Comparison to a Firefox-without-HW baseline is not in this measurement. A separate run with media.hardware-video-decoding.enabled=false (or equivalent) would give the SW Firefox number. The mpv SW baseline (~97% CPU on the player process) provides a rough lower bound: Firefox's SW path would be at least that demanding, and probably more given Firefox's overall stack overhead.

mpv-sw-baseline — pure SW H.264 decode (97% p50)

mpv --hwdec=no. libavcodec H.264 SW decoder, four cores available. CPU% > 100% means multiple cores are active; p90 = 145% means at peak the decode uses ~1.5 cores worth. Frame drops: 0 — the A55 cluster keeps up with 1080p30 H.264 SW.

GPU MHz median = 200 MHz: the Mali idle/baseline. SW decode doesn't use the GPU.

Honest takeaways

  1. The campaign's primary deliverable is empirically anchored. Firefox HW decode works (RDD at 8% during sustained 30s playback). mpv vaapi-copy works (66% CPU vs 97% SW, -31pp).

  2. The DMABUF zero-copy path is unmeasured here. Not because it doesn't work — but because the only mpv VO that engages it (vo=gpu/vo=drm) is independently broken on this hardware (Mali Vulkan + KMS-from-sudo concerns). A future measurement effort outside this campaign would need a different harness.

  3. CPU savings are real but modest in absolute terms. mpv vaapi-copy saves 31pp out of a 97pp budget — ~32% relative reduction. Firefox saving is much larger (8pp RDD vs an estimated 70-80pp+ SW), driven by Firefox's process model where decode cost concentrates in one process that goes near-zero with HW.

  4. The GPU MHz column tracks Mali, not hantro VPU. It's a misleading datapoint for decode-cost reasoning. If a future measurement effort wants VPU utilization, it must find a separate path (debugfs entries, or /proc/interrupts correlation, or perf counter on the VPU power domain).

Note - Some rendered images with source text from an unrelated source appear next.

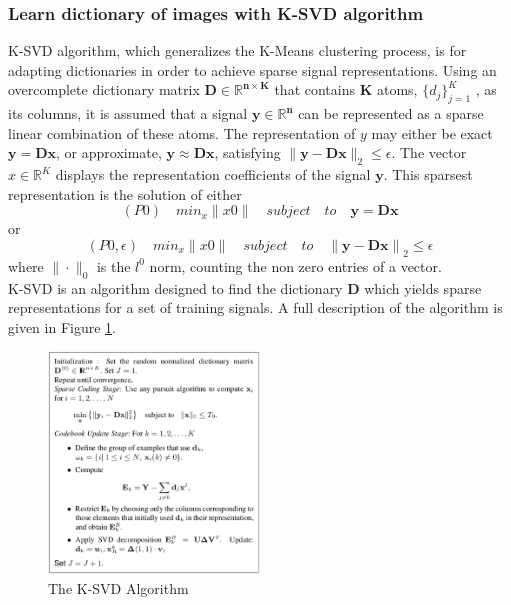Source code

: \subsubsection{Learn dictionary of images with K-SVD algorithm}
K-SVD \cite{ksvd}algorithm, which generalizes the K-Means clustering process, is for adapting dictionaries in order to achieve sparse signal representations. Using an overcomplete dictionary matrix $\mathbf{D \in \mathbb{R}^{n\times K} }$ that contains $\mathbf{K}$ atoms, $\{d_j\}_{j = 1}^K $ , as its columns, it is assumed that a signal $\mathbf{y \in \mathbb{R}^n}$ can be represented as a sparse linear combination of these atoms. The representation of $y$ may either be exact $\mathbf{y = Dx}$, or approximate, $\mathbf{y} \approx \mathbf{Dx}$, satisfying $\|\mathbf{y - Dx}\|_2 \leq \epsilon$. The vector $x \in \mathbb{R}^K$ displays the representation coefficients of the signal $\mathbf{y}$. This sparsest representation is the solution of either 
\begin{equation}
(P0 )\quad    min_x\|x0\|\quad subject\quad to \quad\mathbf{y = Dx}
\end{equation}
 or 
\begin{equation}
(P0, \epsilon)\quad    min_x\|x0\| \quad  subject\quad  to \quad \mathbf{\|y - Dx\|}_2 \leq \epsilon
\end{equation}
where $\|\cdot\|_0$ is the $l^0$ norm, counting the non zero entries of a vector.\\

K-SVD is an algorithm designed to find the dictionary $\mathbf{D}$ which yields sparse representations for a set of training signals. A full description of the algorithm is given in Figure \ref{fig:ksvd}.\\
\begin{figure}
  \centering
  \includegraphics[width=0.5\textwidth]{KSVD}
  \caption{The K-SVD Algorithm}
  \label{fig:ksvd}
\end{figure}


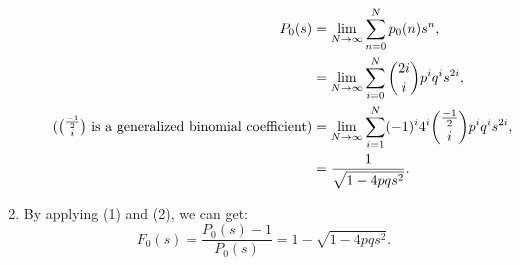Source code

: \documentclass{huhtakm-template-book-v2}
\begin{document}
\begin{proofing}
\begin{enumerate}
\begin{align*}
                P_{0}(s) &= \lim_{N \to \infty}\sum_{n = 0}^{N}p_{0}(n)s^{n},\\
                &= \lim_{N \to \infty}\sum_{i = 0}^{N}\binom{2i}{i}p^{i}q^{i}s^{2i},\\
                \tag{$\binom{\frac{-1}{2}}{i}$ is a generalized binomial coefficient}
                &= \lim_{N \to \infty}\sum_{i = 1}^{N}(-1)^{i}4^{i}\binom{\frac{-1}{2}}{i}p^{i}q^{i}s^{2i},\\
                &= \frac{1}{\sqrt{1-4pqs^{2}}}.
            \end{align*}
            \item By applying (1) and (2), we can get:
            \begin{equation*}
                F_{0}(s) = \frac{P_{0}(s)-1}{P_{0}(s)} = 1-\sqrt{1-4pqs^{2}}.
            \end{equation*}
        \end{enumerate}
    \end{proofing}
    \newpage
\end{document}
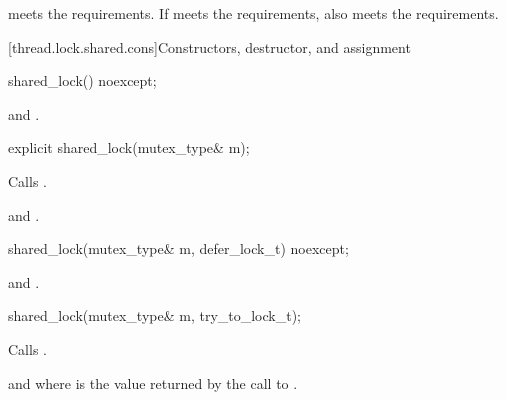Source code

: \pnum
\begin{note}
 meets the 
requirements.
If  meets the 
requirements,
 also meets the 
requirements.
\end{note}

[thread.lock.shared.cons]{Constructors, destructor, and assignment}

%
\begin{itemdecl}
shared_lock() noexcept;
\end{itemdecl}

\begin{itemdescr}
\pnum
\ensures
{} and .
\end{itemdescr}

%
\begin{itemdecl}
explicit shared_lock(mutex_type& m);
\end{itemdecl}

\begin{itemdescr}
\pnum
\effects
Calls .

\pnum
\ensures
{} and .
\end{itemdescr}

%
\begin{itemdecl}
shared_lock(mutex_type& m, defer_lock_t) noexcept;
\end{itemdecl}

\begin{itemdescr}
\pnum
\ensures
{} and .
\end{itemdescr}

%
\begin{itemdecl}
shared_lock(mutex_type& m, try_to_lock_t);
\end{itemdecl}

\begin{itemdescr}
\pnum
\effects
Calls .

\pnum
\ensures
{} and 
where  is the
value returned by the call to .
\end{itemdescr}

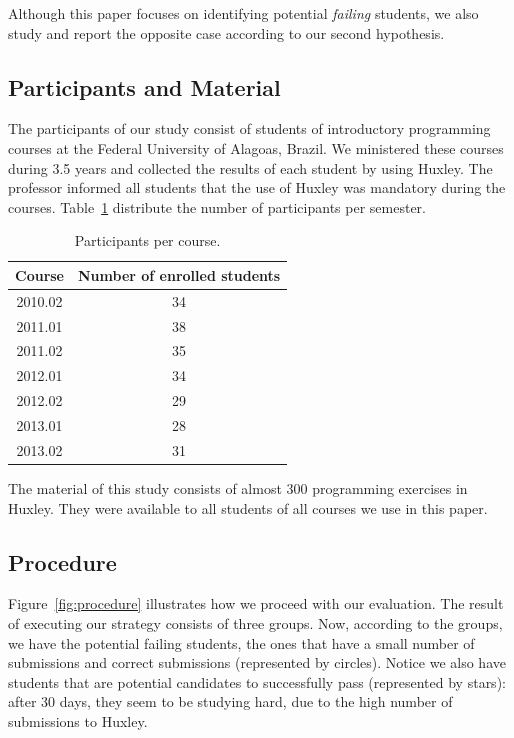 Although this paper focuses on identifying potential \textit{failing} students, we also study and report the opposite case according to our second hypothesis.

\subsection{Participants and Material}

The participants of our study consist of students of introductory programming courses at the Federal University of Alagoas, Brazil. We ministered these courses during 3.5 years and collected the results of each student by using Huxley. The professor informed all students that the use of Huxley was mandatory during the courses. Table~\ref{tab:participants} distribute the number of participants per semester.

\begin{table}[h]
\centering
\begin{tabular}{|c|c|}
\hline
\textbf{Course} & \textbf{Number of enrolled students}\\ \hline
2010.02 & 34\\ \hline
2011.01 & 38\\ \hline
2011.02 & 35\\ \hline
2012.01 & 34\\ \hline
2012.02 & 29\\ \hline
2013.01 & 28\\ \hline
2013.02 & 31\\ \hline
\end{tabular}
\caption{Participants per course.}
\label{tab:participants}
\end{table}

The material of this study consists of almost 300 programming exercises in Huxley. They were available to all students of all courses we use in this paper.

\subsection{Procedure}

\label{sec:procedure}

Figure~\ref{fig:procedure} illustrates how we proceed with our evaluation. The result of executing our strategy consists of three groups. Now, according to the groups, we have the potential failing students, the ones that have a small number of submissions and correct submissions (represented by circles). Notice we also have students that are potential candidates to successfully pass (represented by stars): after 30 days, they seem to be studying hard, due to the high number of submissions to Huxley.

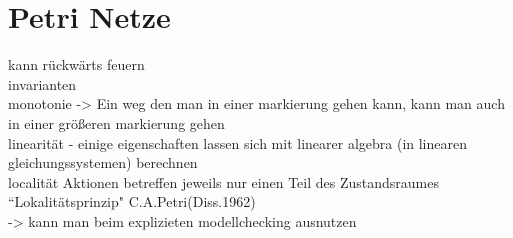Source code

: 

\chapter{Petri Netze}

kann rückwärts feuern\\

invarianten\\

monotonie -> Ein weg den man in einer markierung gehen kann, kann man auch in einer größeren markierung gehen\\
linearität - einige eigenschaften lassen sich mit linearer algebra (in linearen gleichungssystemen) berechnen\\
localität Aktionen betreffen jeweils nur einen Teil des Zustandsraumes “Lokalitätsprinzip" C.A.Petri(Diss.1962)\\
-> kann man beim explizieten modellchecking ausnutzen\\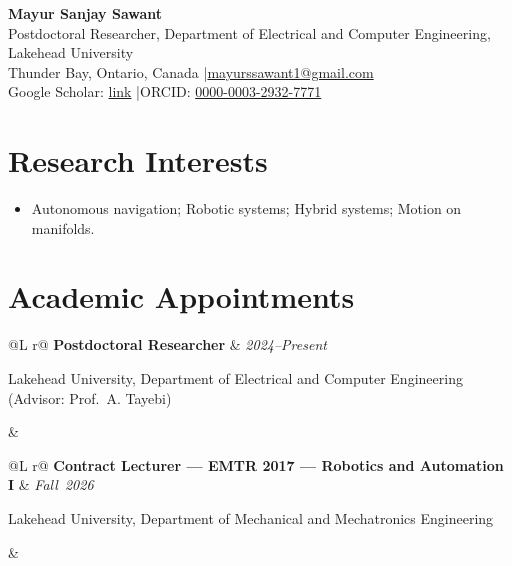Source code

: \documentclass[10pt]{article}
\makeatletter
\newcommand{\CVName}[1]{{\huge\bfseries #1}}
\newcommand{\CVLine}[1]{{\small #1}}
\newcommand{\CVSection}[1]{\section*{#1}\vspace{-2pt}}
\newcommand{\Entry}[3]{%
  \begin{tabularx}{\textwidth}{@{}L r@{}}
    \textbf{#1} & \textit{\mbox{#3}}\\[-2pt]
    \parbox[t]{\linewidth}{\setlength{\parskip}{0pt}#2} &
  \end{tabularx}\par
}
\newcommand{\EntryItem}[1]{\begin{itemize}\item #1\end{itemize}}
\makeatother
\begin{document}
\CVName{Mayur Sanjay Sawant}\\[2pt]
\CVLine{Postdoctoral Researcher, Department of Electrical and Computer Engineering, Lakehead University}\\
\CVLine{Thunder Bay, Ontario, Canada \quad|\quad \href{mailto:mayurssawant1@gmail.com}{mayurssawant1@gmail.com}}\\
 \CVLine{
Google Scholar: \href{https://scholar.google.ca/citations?user=w9_rwx0AAAAJ&hl=en&oi=ao}{link} \quad|\quad ORCID: \href{https://orcid.org/0000-0003-2932-7771}{0000-0003-2932-7771}}

\vspace{6pt}


\CVSection{Research Interests}
\begin{itemize}
  \item Autonomous navigation; Robotic systems; Hybrid systems; Motion on manifolds.
\end{itemize}

\CVSection{Academic Appointments}
\Entry{Postdoctoral Researcher}{Lakehead University, Department of Electrical and Computer Engineering (Advisor: Prof.~A. Tayebi)}{2024--Present}
	\Entry{Contract Lecturer --- EMTR 2017 --- Robotics and Automation I}{Lakehead University, Department of Mechanical and Mechatronics Engineering}{Fall~2026}

\end{document}
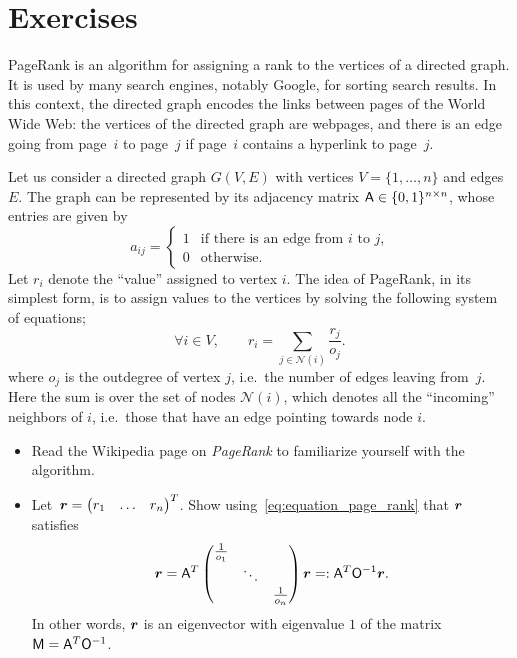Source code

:\section{Exercises}
\begin{exercise}
    PageRank is an algorithm for assigning a rank to the vertices of a directed graph.
    It is used by many search engines, notably Google,
    for sorting search results.
    In this context,
    the directed graph encodes the links between pages of the World Wide Web:
    the vertices of the directed graph are webpages,
    and there is an edge going from page~$i$ to page~$j$ if page~$i$ contains a hyperlink to page~$j$.

    Let us consider a directed graph $G(V, E)$ with vertices $V = \{1, \dotsc, n\}$ and edges $E$.
    The graph can be represented by its adjacency matrix $\mathsf A \in \{0, 1\}^{n \times n}$,
    whose entries are given by
    \[
        a_{ij} =
        \begin{cases}
            1 & \text{if there is an edge from $i$ to $j$,} \\
            0 & \text{otherwise.}
        \end{cases}
    \]
    Let $r_i$ denote the ``value'' assigned to vertex $i$.
    The idea of PageRank, in its simplest form,
    is to assign values to the vertices
    by solving the following system of equations;
    \begin{equation}
        \label{eq:equation_page_rank}
        \forall i \in V, \qquad
        r_i
        = \sum_{j \in \mathcal N(i)} \frac{r_j}{o_j}.
    \end{equation}
    where $o_j$ is the outdegree of vertex $j$,
    i.e.\ the number of edges leaving from~$j$.
    Here the sum is over the set of nodes $\mathcal N(i)$, which denotes all the ``incoming'' neighbors of $i$,
    i.e.\ those that have an edge pointing towards node $i$.
    \begin{itemize}
        \item
            Read the Wikipedia page on \emph{PageRank} to familiarize yourself with the algorithm.

        \item
            Let~$\mathbf{\boldsymbol{r}} = \begin{pmatrix} r_1 & \hdots & r_n \end{pmatrix}^T$.
            Show using~\eqref{eq:equation_page_rank} that $\mathbf{\boldsymbol{r}}$ satisfies
            \[
                \mathbf{\boldsymbol{r}} =
                \mathsf A^T
                \begin{pmatrix}
                    \frac{1}{o_1} & &  \\
                                  & \ddots & \\
                                  & & \frac{1}{o_n}
                \end{pmatrix}
                \mathbf{\boldsymbol{r}} =:  \mathsf A^T \mathsf O^{-1} \mathbf{\boldsymbol{r}}.
            \]
            In other words, $\mathbf{\boldsymbol{r}}$ is an eigenvector with eigenvalue $1$ of the matrix $\mathsf M = \mathsf A^T \mathsf O^{-1}$.


\end{itemize}
\end{exercise}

  5. All four configurations completed 30s without drops or errors. The iter7-end driver sustains realtime decode. Iter6's REINIT discipline + iter7's slot-leak + cap_pool fixes hold under measurement load.

Reproducibility

tests/run_perf_binding_cell.sh in the fork repo. Re-runnable from any operator-OS PineTab2 with the iter7-end driver installed. Override fixture path as $1, duration as DURATION=N env. The script captures driver sha, fixture sha (implicit via path+size), kernel, hostname, run timestamp.